Stanley changed the subject, asked for the cup of coffee she'd previously offered, and remained to chat with her for a moment on what seemed to be a purely personal level. She learned his first name was John, and that he was recently divorced. He left shortly, saying he would be in touch with her again.
The temperature had risen to the high eighties. It felt good, lazy, pleasant. John Stanley was enjoying it while it lasted. In shirt sleeves and tie – his suit coat was in his ear – John paused on the porch of Mrs. Darling's boarding house to suck his lungs full of the good clean air. A smile crept over his freckled boyish face as he stretched luxuriously. That Alice Darling was some kind of woman, small but stacked, and pretty as all get out. His dong gave an involuntary throb as he imagined what it might be like to bed her. He chuckled, deciding she would be well worth the trouble it would take to lay her. But it would take time, because she was clearly a lady, and business came first. John reminded himself he was on a case. He put the sweet face and desirable curvaceous body of Alice Darling out of his mind and walked out to have another look at her car.

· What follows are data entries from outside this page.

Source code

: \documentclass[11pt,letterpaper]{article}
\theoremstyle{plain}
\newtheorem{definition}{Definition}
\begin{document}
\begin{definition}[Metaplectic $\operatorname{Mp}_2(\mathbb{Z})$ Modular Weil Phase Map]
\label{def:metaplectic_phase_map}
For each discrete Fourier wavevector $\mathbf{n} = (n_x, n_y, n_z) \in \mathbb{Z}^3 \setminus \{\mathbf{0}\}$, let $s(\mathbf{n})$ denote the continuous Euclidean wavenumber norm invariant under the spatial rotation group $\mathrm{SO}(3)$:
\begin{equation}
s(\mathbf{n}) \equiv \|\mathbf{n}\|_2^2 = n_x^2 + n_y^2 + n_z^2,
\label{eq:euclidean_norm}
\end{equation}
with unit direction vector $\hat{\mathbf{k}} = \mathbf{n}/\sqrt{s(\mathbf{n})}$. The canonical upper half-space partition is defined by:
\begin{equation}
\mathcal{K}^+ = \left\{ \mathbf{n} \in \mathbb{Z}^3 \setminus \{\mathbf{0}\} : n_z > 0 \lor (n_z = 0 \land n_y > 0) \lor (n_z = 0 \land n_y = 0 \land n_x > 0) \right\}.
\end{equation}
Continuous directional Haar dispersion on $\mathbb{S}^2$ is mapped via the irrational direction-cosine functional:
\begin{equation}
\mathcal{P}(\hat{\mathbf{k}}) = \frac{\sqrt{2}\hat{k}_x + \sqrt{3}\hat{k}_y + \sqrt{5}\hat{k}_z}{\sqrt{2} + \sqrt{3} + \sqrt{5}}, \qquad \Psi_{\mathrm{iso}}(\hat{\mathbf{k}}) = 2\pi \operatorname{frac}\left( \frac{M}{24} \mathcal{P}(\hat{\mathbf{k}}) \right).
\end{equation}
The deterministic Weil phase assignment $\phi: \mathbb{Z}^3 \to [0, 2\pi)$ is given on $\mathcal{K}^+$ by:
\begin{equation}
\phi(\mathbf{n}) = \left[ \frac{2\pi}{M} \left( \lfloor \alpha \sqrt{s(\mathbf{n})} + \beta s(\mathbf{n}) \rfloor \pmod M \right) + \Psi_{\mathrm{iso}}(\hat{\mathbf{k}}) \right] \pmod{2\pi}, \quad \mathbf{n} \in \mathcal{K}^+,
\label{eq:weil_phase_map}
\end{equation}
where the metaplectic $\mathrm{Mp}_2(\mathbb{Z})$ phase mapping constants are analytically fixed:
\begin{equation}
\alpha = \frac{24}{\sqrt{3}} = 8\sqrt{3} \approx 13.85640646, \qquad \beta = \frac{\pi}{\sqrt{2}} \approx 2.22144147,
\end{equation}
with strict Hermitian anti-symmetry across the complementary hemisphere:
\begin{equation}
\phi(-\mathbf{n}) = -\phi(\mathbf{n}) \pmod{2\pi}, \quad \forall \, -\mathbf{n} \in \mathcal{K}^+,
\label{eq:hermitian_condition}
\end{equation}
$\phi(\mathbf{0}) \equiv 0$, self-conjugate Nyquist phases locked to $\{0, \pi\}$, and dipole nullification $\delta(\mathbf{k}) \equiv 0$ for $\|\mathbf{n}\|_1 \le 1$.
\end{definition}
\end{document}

He was glad he did, because he hadn't noticed it the first time, and he doubted the police had either, since they'd made their investigation in darkness. It was almost unnoticeable, the light film of fine dust on Mrs. Darling's Ford. No one would have noticed the faint handprint on the right front fender unless they'd been looking for it. But it was there, between the wheel well and the front end of the car, as if someone had slapped the fender.
John's suspicious mind conjured the mental image of Denton slapping the fender and then hurling himself up into the air with a backward somersault. Perhaps he was wrong, but such things had happened, and he was taking no chances. He snapped a picture of the handprint with his miniature camera. Then he opened his attache case and began trying to lift at least one clear fingerprint.
There were too many things in this case which didn't add up right, and he couldn't shake the feeling that there'd been no accident. He hadn't told Mrs. Darling, because she had enough on her mind and would find out soon enough anyway, but Denton's lawyer was threatening to sue her for a million dollars. It was a ridiculous sum, of course. Alice Darling couldn't possibly pay it. But if Denton got a court judgment for even a fourth of that amount against the comely widow, he would collect the entire hundred thousand dollars insurance money. He would also get her boarding house, and her car, and any savings she might have.
If Denton's back was really broken, why wasn't he in a hospital instead of Gordan's office? He didn't buy the doctor's statement that Denton couldn't be moved. This whole thing looked like a put-up job to the sharp investigator, a dastardly scheme to defraud his insurance company and fleece a defenseless widow of everything she owned. It smelled rotten to John, and if there was fraud, as he suspected, he intended to prove it, for both the sake of his company and the lovely Mrs. Darling. Thinking of the latter, he strode off toward his car whistling the tune of a song containing the words "How she makes me quiver, how she ma-akes me-ee sighh".